El Procedimiento Simplificado para Energías Renovables
Debido a la crisis energética y la necesidad de dejar atrás los combustibles fósiles, se han implementado medidas urgentes, como el Real Decreto Ley 20/2022, para agilizar las autorizaciones de proyectos renovables. Esto no significa saltarse la ley, sino optimizar los tiempos de respuesta administrativa.
Para entrar en este régimen acelerado, el promotor debe presentar una solicitud formal junto con el anteproyecto detallado y un estudio de impacto ambiental. Un punto vital es la entrega de un resumen ejecutivo que cuantifique los impactos, permitiendo a los técnicos ir al grano y decidir rápido.
El flujo de trabajo es bastante dinámico: una vez recibidos los papeles, el órgano sustantivo tiene 10 días para enviarlos al órgano ambiental. Si falta algo, se pide la subsanación, pero si el promotor no responde, se le tiene por desistido del proceso automáticamente.
El órgano ambiental analiza los datos y redacta una propuesta de informe. Si el órgano competente en patrimonio natural no pone pegas en un plazo de diez días, se da por aceptado el contenido. El plazo máximo para emitir el informe de determinación de afección ambiental es de dos meses, marcando el camino a seguir: o se puede continuar el proyecto o debe ir a una evaluación ambiental completa.
Criterios de Ubicación y Restricciones Técnicas
No se puede poner un parque eólico en cualquier sitio. En regiones como Castilla y León, existen reglas muy claras sobre el suelo rústico. Por ejemplo, están prohibidas las instalaciones en Redes de Áreas Naturales Protegidas, a menos que sean montes de utilidad pública, o en zonas críticas de especies protegidas con planes de conservación.
- Distancias a núcleos urbanos: Los parques eólicos deben estar a más de 1.000 metros y las fotovoltaicas a más de 500 metros de los centros poblados.
- Patrimonio Cultural: Se exige una distancia mínima de 500 metros respecto a cualquier Bien de Interés Cultural (BIC).
- Montes arbolados: Para las plantas solares, no se permiten terrenos con árboles de más de 5 metros de altura que cubran más del 10% de la superficie.
Para que un proyecto sea viable bajo el régimen simplificado, debe ubicarse en zonas de sensibilidad baja según la zonificación del Ministerio para la Transición Ecológica.
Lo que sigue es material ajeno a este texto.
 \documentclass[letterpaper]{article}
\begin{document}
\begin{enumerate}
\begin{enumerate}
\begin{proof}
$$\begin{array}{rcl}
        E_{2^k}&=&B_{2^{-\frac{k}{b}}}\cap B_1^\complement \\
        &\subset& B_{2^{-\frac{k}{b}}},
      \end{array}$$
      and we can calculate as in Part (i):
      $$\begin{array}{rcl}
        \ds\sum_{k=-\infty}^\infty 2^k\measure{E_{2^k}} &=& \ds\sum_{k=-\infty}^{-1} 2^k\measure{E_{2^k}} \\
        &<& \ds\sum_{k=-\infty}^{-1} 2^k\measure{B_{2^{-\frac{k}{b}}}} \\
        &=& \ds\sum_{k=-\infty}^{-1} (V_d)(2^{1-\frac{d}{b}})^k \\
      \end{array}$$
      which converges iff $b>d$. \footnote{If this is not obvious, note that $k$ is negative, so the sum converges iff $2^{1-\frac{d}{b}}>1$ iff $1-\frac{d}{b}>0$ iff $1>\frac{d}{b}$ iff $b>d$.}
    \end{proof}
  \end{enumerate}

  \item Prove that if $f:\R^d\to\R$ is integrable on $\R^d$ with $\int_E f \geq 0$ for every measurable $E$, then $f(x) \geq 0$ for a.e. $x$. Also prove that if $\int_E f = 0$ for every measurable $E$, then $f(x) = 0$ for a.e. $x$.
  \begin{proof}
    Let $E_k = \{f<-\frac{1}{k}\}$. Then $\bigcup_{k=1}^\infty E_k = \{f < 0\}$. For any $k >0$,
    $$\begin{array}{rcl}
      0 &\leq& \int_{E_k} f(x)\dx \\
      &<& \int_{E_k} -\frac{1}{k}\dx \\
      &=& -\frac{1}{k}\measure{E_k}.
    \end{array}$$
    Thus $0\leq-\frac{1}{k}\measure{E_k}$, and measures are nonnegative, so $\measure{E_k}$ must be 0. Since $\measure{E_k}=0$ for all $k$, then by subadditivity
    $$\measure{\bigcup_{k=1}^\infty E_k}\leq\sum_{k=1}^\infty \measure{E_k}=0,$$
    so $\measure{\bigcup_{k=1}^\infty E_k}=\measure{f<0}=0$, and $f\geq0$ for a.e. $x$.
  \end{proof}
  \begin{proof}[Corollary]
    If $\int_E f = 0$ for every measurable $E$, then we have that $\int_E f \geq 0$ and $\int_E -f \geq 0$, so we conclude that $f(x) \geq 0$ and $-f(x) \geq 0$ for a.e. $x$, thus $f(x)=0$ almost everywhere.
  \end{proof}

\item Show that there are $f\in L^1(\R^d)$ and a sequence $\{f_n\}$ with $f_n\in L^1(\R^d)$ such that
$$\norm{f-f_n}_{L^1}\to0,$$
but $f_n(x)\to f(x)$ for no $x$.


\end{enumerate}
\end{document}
Además, se cuida especialmente que no afecten a aves planeadoras rupícolas o esteparias, dependiendo de si la instalación es eólica o solar.
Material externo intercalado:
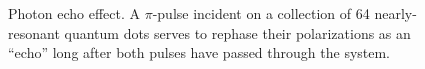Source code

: \documentclass[conference]{IEEEtran}
\begin{document}
\begin{figure}
  \centering
  
  \caption{\label{fig:echo} Photon echo effect. 
    A $\pi$-pulse incident on a collection of 64 nearly-resonant quantum dots serves to rephase their polarizations as an ``echo'' long after both pulses have passed through the system.
  }
\end{figure}


{}

\end{document}
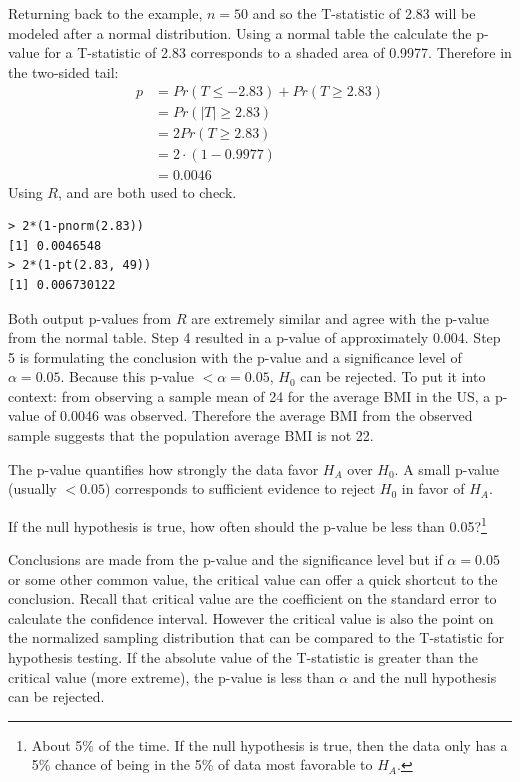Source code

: Returning back to the example, $n=50$ and so the T-statistic of 2.83 will be modeled after a normal distribution. 
Using a normal table the calculate the p-value for a T-statistic of 2.83 corresponds to a shaded area of 0.9977. Therefore in the two-sided tail:
\begin{align*}
p &=Pr(T\leq -2.83) + Pr(T\geq 2.83)\\
&= Pr(|T| \geq 2.83)\\
&= 2Pr(T\geq 2.83)\\
&= 2 \cdot (1-0.9977)\\
&= 0.0046
\end{align*}
Using $R$,  and  are both used to check. \begin{verbatim}
> 2*(1-pnorm(2.83))
[1] 0.0046548
> 2*(1-pt(2.83, 49))
[1] 0.006730122
\end{verbatim}

Both output p-values from $R$ are extremely similar and agree with the p-value from the normal table. Step 4 resulted in a p-value of approximately 0.004. Step 5 is formulating the conclusion with the p-value and a significance level of $\alpha=0.05$. Because this p-value $< \alpha=0.05$, $H_0$ can be rejected. To put it into context: from observing a sample mean of 24 for the average BMI in the US, a p-value of 0.0046 was observed. Therefore the average BMI from the observed sample suggests that the population average BMI is not 22. 

\begin{termBox}{
The p-value quantifies how strongly the data favor $H_A$ over $H_0$. A small p-value (usually $<0.05$) corresponds to sufficient evidence to reject $H_0$ in favor of $H_A$.}
\end{termBox}

\begin{exercise}
If the null hypothesis is true, how often should the p-value be less than 0.05?\footnote{About 5\% of the time. If the null hypothesis is true, then the data only has a 5\% chance of being in the 5\% of data most favorable to $H_A$.}
\end{exercise}

\begin{tipBox}{
Conclusions are made from the p-value and the significance level but if $\alpha=0.05$ or some other common value, the critical value can offer a quick shortcut to the conclusion. Recall that critical value are the coefficient on the standard error to calculate the confidence interval. However the critical value is also the point on the normalized sampling distribution that can be compared to the T-statistic for hypothesis testing. If the absolute value of the T-statistic is greater than the critical value (more extreme), the p-value is less than $\alpha$ and the null hypothesis can be rejected.}
\end{tipBox}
Existe una excepción para proyectos pequeños, concretamente aquellos con una potencia máxima de 2 MW o instalaciones de autoconsumo hasta 10 MW, que pueden salvar algunas de estas restricciones de distancia para fomentar la electrificación local.
Documentación Necesaria y Vigencia
Para que la Administración no rechace la solicitud, el promotor debe ser extremadamente preciso en su memoria descriptiva. Debe incluir la identidad completa del promotor, la localización exacta con la calificación del suelo y la tecnología específica que se va a emplear (por ejemplo, si el horno es eléctrico o la línea es subterránea).
Es fundamental definir el parámetro principal del proyecto según la normativa: toneladas anuales para cerámica, número de plazas para ganadería o kilovoltios (kV) y longitud para líneas eléctricas. Sin estos datos, la Administración no puede comparar la magnitud del proyecto con los umbrales legales.
Una vez obtenido el informe favorable de afección ambiental, este no es eterno. Generalmente, el informe pierde su vigencia a los dos años si el proyecto no se ha autorizado en ese tiempo. Esto obliga a los promotores a no dejar los proyectos en el tintero y avanzar con la ejecución.
El resumen de este entramado normativo nos indica que, aunque se busca la rapidez para impulsar la transición energética, el control ambiental es irrenunciable. A través de una serie de filtros basados en la ubicación, la potencia y el impacto real sobre la biodiversidad, el Estado decide qué proyectos pueden seguir adelante rápidamente y cuáles requieren un análisis mucho más exhaustivo para evitar desastres ecológicos.